TASK DESCRIPTION: The required output is the exact run of lines below that opens at the line with "嫉妬が爆発したロアは、エリザ" and closes at the line with "そしてまたしても、運命的な展".
━━━━━━━━━━━━━━━━
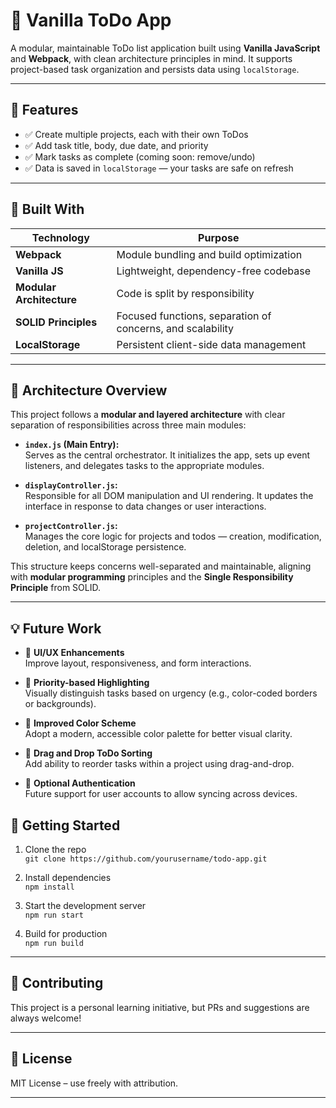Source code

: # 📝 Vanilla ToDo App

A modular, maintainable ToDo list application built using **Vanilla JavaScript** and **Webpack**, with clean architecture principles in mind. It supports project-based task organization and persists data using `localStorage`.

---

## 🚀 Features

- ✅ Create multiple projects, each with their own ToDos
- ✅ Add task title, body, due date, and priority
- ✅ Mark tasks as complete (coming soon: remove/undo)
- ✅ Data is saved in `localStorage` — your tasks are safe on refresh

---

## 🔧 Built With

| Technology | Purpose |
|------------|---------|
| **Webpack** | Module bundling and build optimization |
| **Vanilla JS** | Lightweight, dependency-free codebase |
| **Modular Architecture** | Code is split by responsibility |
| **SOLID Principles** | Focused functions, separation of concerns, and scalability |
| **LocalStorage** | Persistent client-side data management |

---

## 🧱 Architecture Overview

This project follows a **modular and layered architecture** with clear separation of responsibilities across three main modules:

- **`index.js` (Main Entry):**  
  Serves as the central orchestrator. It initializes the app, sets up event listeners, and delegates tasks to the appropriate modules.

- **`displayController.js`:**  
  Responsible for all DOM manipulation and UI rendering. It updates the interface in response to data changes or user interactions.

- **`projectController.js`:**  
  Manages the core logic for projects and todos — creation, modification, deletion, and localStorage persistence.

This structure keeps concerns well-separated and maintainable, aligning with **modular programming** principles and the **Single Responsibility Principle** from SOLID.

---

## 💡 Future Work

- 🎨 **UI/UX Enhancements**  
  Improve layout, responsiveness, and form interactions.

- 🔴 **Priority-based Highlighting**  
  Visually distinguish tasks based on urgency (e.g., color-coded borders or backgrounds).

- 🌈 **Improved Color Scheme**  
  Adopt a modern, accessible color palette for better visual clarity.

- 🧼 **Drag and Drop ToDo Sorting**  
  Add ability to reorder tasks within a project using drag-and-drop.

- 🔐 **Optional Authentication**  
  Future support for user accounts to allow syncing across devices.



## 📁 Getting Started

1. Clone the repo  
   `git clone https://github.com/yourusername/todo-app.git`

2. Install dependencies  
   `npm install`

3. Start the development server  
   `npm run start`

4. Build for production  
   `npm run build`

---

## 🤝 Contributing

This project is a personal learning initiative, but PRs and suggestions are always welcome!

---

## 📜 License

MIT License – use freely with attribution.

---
━━━━━━━━━━━━━━━━
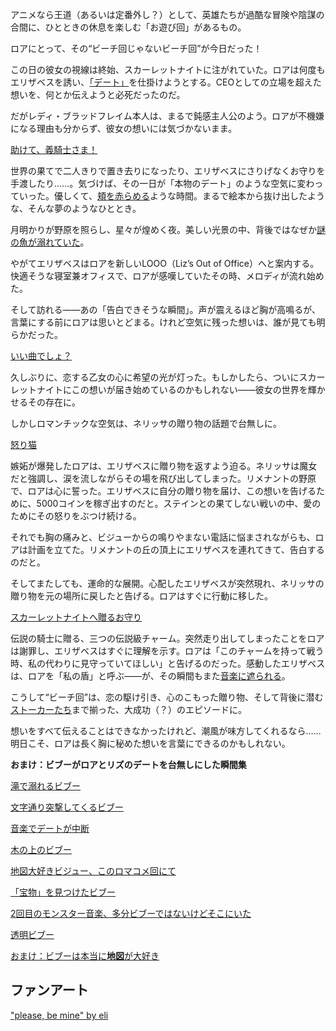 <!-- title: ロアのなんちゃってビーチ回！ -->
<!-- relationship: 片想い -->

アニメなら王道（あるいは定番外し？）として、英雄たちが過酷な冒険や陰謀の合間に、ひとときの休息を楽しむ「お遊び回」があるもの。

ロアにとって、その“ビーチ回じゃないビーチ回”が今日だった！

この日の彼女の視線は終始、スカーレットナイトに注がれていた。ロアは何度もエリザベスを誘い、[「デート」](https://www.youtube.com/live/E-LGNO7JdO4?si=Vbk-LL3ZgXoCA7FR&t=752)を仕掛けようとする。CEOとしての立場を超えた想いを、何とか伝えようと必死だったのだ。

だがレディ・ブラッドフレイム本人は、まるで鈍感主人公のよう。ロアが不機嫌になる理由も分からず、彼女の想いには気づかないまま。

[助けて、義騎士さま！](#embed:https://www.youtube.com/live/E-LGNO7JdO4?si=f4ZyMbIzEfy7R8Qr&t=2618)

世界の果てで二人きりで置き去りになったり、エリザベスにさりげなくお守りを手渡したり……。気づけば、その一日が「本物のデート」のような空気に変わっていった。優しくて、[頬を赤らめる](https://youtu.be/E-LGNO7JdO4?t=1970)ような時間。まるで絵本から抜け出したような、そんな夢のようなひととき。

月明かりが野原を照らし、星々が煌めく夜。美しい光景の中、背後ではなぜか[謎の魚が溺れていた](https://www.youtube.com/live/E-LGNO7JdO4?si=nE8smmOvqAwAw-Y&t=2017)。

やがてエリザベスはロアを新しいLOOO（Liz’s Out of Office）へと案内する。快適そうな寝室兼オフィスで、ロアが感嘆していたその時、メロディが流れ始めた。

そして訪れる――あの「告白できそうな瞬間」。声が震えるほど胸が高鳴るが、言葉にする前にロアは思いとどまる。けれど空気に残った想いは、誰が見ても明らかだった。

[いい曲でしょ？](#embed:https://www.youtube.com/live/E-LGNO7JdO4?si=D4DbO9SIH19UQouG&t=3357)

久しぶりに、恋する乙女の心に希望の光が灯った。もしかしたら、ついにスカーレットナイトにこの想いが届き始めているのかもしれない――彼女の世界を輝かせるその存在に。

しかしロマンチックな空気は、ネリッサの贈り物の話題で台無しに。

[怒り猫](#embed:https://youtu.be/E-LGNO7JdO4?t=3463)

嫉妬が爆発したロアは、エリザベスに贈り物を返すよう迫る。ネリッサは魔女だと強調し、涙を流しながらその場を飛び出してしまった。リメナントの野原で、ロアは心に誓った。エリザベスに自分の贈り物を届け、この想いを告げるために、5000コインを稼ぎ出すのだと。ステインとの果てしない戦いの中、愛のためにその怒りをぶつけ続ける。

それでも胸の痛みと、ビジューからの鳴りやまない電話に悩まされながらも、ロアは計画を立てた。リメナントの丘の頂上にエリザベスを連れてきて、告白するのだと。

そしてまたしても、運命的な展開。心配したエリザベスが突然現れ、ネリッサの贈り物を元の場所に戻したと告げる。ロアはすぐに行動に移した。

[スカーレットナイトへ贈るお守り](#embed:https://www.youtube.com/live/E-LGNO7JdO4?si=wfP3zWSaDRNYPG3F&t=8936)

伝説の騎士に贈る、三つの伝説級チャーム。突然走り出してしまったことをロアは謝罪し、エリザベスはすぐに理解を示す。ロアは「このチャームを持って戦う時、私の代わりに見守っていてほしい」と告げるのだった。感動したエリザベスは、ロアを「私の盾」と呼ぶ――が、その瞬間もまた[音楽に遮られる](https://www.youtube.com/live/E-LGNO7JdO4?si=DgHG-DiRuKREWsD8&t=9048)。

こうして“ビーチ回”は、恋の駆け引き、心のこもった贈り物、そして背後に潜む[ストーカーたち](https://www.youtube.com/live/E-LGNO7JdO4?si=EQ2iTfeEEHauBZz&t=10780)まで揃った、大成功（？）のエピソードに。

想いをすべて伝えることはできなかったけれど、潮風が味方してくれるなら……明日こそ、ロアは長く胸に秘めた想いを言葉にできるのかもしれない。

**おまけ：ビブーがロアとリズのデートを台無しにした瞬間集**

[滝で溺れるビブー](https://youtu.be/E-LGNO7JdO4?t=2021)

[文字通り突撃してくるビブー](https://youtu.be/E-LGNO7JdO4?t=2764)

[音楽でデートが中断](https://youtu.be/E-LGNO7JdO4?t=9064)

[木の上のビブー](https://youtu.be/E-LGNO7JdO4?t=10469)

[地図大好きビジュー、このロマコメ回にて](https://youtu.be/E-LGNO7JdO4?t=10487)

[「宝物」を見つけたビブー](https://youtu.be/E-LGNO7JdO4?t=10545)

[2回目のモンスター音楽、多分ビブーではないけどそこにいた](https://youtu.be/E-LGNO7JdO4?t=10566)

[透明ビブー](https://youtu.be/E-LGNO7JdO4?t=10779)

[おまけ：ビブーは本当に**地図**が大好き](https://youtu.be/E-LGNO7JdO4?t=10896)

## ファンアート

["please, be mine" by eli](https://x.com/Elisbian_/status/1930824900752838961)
━━━━━━━━━━━━━━━━
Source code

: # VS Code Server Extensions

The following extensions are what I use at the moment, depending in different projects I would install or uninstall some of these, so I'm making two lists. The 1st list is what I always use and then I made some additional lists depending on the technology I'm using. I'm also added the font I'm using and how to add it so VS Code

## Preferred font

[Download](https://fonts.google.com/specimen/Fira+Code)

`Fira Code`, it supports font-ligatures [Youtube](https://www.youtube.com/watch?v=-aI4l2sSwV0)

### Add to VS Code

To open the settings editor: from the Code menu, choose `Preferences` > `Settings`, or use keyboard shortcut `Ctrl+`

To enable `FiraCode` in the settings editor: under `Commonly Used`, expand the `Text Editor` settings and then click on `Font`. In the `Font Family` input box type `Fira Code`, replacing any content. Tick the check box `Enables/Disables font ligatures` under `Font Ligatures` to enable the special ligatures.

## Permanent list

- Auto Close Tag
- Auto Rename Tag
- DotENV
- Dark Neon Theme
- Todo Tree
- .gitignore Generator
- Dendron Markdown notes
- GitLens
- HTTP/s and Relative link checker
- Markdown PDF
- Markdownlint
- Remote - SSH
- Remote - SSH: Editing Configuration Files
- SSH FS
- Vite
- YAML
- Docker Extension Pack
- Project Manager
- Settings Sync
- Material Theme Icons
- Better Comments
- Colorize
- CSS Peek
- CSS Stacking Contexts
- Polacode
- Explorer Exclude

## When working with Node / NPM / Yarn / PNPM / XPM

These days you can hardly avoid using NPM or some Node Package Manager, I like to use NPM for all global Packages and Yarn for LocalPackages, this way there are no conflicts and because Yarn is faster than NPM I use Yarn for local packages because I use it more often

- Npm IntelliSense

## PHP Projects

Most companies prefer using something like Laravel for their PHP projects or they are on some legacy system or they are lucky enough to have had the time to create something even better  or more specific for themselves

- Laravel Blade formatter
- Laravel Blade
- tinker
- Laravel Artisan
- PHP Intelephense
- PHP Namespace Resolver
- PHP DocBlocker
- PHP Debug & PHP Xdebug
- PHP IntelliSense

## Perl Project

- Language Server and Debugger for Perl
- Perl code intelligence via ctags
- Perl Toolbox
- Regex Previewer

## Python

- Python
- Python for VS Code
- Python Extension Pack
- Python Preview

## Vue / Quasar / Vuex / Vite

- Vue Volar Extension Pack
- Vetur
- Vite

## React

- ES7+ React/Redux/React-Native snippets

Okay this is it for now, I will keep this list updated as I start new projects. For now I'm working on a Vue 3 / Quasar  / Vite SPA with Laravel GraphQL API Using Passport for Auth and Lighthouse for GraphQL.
━━━━━━━━━━━━━━━━
OUTPUT FOR THIS EXERCISE:
嫉妬が爆発したロアは、エリザベスに贈り物を返すよう迫る。ネリッサは魔女だと強調し、涙を流しながらその場を飛び出してしまった。リメナントの野原で、ロアは心に誓った。エリザベスに自分の贈り物を届け、この想いを告げるために、5000コインを稼ぎ出すのだと。ステインとの果てしない戦いの中、愛のためにその怒りをぶつけ続ける。

それでも胸の痛みと、ビジューからの鳴りやまない電話に悩まされながらも、ロアは計画を立てた。リメナントの丘の頂上にエリザベスを連れてきて、告白するのだと。

そしてまたしても、運命的な展開。心配したエリザベスが突然現れ、ネリッサの贈り物を元の場所に戻したと告げる。ロアはすぐに行動に移した。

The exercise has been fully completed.